Activity
Could you copy every line from the material below in which "failed" appears?

Given data

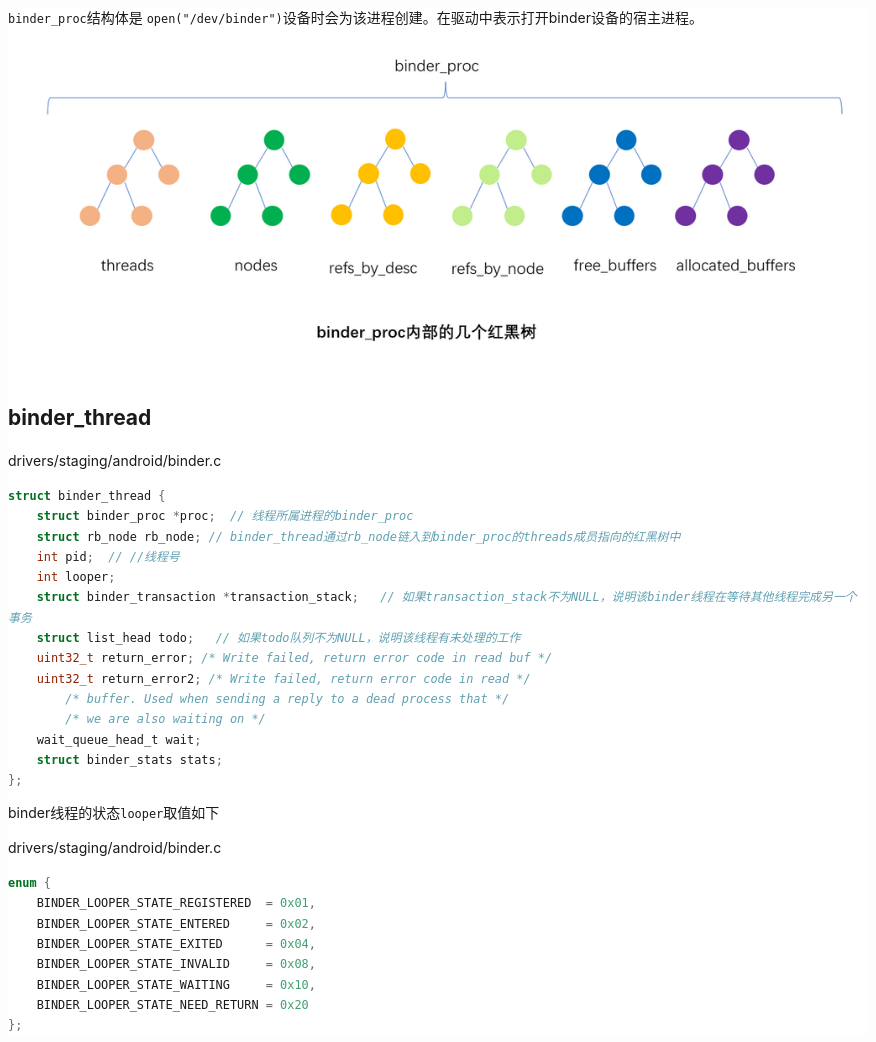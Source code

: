 `binder_proc`结构体是 `open("/dev/binder")`设备时会为该进程创建。在驱动中表示打开binder设备的宿主进程。

![image-20220420231400975](./img/image-20220420231400975.png)

## binder_thread



drivers/staging/android/binder.c

```c
struct binder_thread {
	struct binder_proc *proc;  // 线程所属进程的binder_proc
	struct rb_node rb_node; // binder_thread通过rb_node链入到binder_proc的threads成员指向的红黑树中
	int pid;  // //线程号
	int looper;
	struct binder_transaction *transaction_stack;   // 如果transaction_stack不为NULL，说明该binder线程在等待其他线程完成另一个事务
	struct list_head todo;   // 如果todo队列不为NULL，说明该线程有未处理的工作
	uint32_t return_error; /* Write failed, return error code in read buf */
	uint32_t return_error2; /* Write failed, return error code in read */
		/* buffer. Used when sending a reply to a dead process that */
		/* we are also waiting on */
	wait_queue_head_t wait;
	struct binder_stats stats;
};
```

binder线程的状态`looper`取值如下

drivers/staging/android/binder.c

```c++
enum {
	BINDER_LOOPER_STATE_REGISTERED  = 0x01,
	BINDER_LOOPER_STATE_ENTERED     = 0x02,
	BINDER_LOOPER_STATE_EXITED      = 0x04,
	BINDER_LOOPER_STATE_INVALID     = 0x08,
	BINDER_LOOPER_STATE_WAITING     = 0x10,
	BINDER_LOOPER_STATE_NEED_RETURN = 0x20
};
```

Response below
	uint32_t return_error; /* Write failed, return error code in read buf */
	uint32_t return_error2; /* Write failed, return error code in read */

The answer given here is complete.